As I’ve found myself with much less free time of late due to professional obligations, the frequency of my blog postings has taken a bit of a dive. But in a way, that’s been a blessing. As I sometimes have work tasks that do not require full concentration, I’ve had the opportunity on some occasions to play music while I work. If I’ve had any regret about the time I’ve invested in this blog over the last nine and a half years, it’s that I don’t listen to music for pleasure as much as I used to. I’ll listen to something because I want to review it. Then I’ll listen to something else for the same reason. And it goes on and on like that, with me rarely finding time to put on a record purely for the sake of enjoying it. On that note, I must remark that I’ve really been enjoying Proto Idiot’s new album lately – purely for the love of the music. Sure, I knew I probably would review it eventually. But I decided to take the time to get to know it first. I made the conscious decision to not take notes or research anything. I just put on the record and dug in. I have gone back to FUB again and again over the last few weeks, and it never fails to please. It’s one of my favorite albums of 2020 and a prime example of why I’d call Proto Idiot one of the best independent rock bands going. And at a download price of £7 (equivalent to roughly $9 here in the USA), it would be a fine and affordable addition to anyone’s music collection.  

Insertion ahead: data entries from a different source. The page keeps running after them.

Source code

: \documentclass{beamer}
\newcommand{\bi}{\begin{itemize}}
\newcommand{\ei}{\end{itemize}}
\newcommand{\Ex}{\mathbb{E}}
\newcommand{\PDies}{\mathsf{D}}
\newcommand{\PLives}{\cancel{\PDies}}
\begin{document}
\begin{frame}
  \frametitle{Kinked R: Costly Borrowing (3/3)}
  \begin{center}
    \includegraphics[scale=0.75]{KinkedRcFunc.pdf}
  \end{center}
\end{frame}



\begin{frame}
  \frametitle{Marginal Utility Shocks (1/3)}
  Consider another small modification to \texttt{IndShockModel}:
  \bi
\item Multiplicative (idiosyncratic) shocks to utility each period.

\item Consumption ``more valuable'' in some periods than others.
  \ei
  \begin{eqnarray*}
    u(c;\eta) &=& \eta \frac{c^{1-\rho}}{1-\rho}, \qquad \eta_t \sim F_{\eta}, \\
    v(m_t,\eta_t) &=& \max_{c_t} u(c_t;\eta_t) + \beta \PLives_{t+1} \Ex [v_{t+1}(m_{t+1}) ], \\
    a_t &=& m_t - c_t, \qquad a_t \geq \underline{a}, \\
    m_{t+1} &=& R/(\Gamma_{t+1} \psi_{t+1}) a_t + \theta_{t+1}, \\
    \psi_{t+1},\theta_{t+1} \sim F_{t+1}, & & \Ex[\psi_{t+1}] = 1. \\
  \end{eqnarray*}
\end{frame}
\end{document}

Typical of a Proto Idiot album, FUB doesn’t conform to any obvious musical category. I suppose you could call it “post garage punk”, but even that doesn’t quite suffice. Influences range from psychedelic rock to new wave to synth-pop to art-punk to garage rock to experimental music to timeless British pop. No two songs sound alike. What drives this album is not adherence to a musical style, but rather Andrew, Mike, and Callum’s wonderfully creative songwriting and undeniable vocal charms. There are few songwriters better at tapping into the spirit of conventional pop songwriting yet doing so in a completely unconventional way. In many ways, these guys are their generation’s Colin Newman or Robyn Hitchcock. Yet it seems that FUB is informed just as much by the likes of Syd Barrett and Ray Davies. It’s simply a wonderful record – one featuring remarkable, creative playing; stylistic innovations; and utterly fantastic songs. “Difficult Questions” is about as good of a pop song as anyone’s done in 2020. “I Can’t Tell You” is like a lost new wave hit from 1980-something. “Well” is wonderfully weird and a tremendously sophisticated composition for a song clocking in at less than a minute. “Mountain” is way out there – even by Proto Idiot standards. “Try To Be Good” is modern indie rock meets Mister Rogers. “I Like the Way You Look At Me” is a foray into country rock that somehow still sounds like quintessential Proto Idiot. Listening to this album is like unpacking the contents of a mystery box loaded with peculiar and surprising items. You’re never sure what you’re going to get, but every time it’s a perfect little delight. Head on over to the Rigmarole Records Bandcamp and discover for yourself!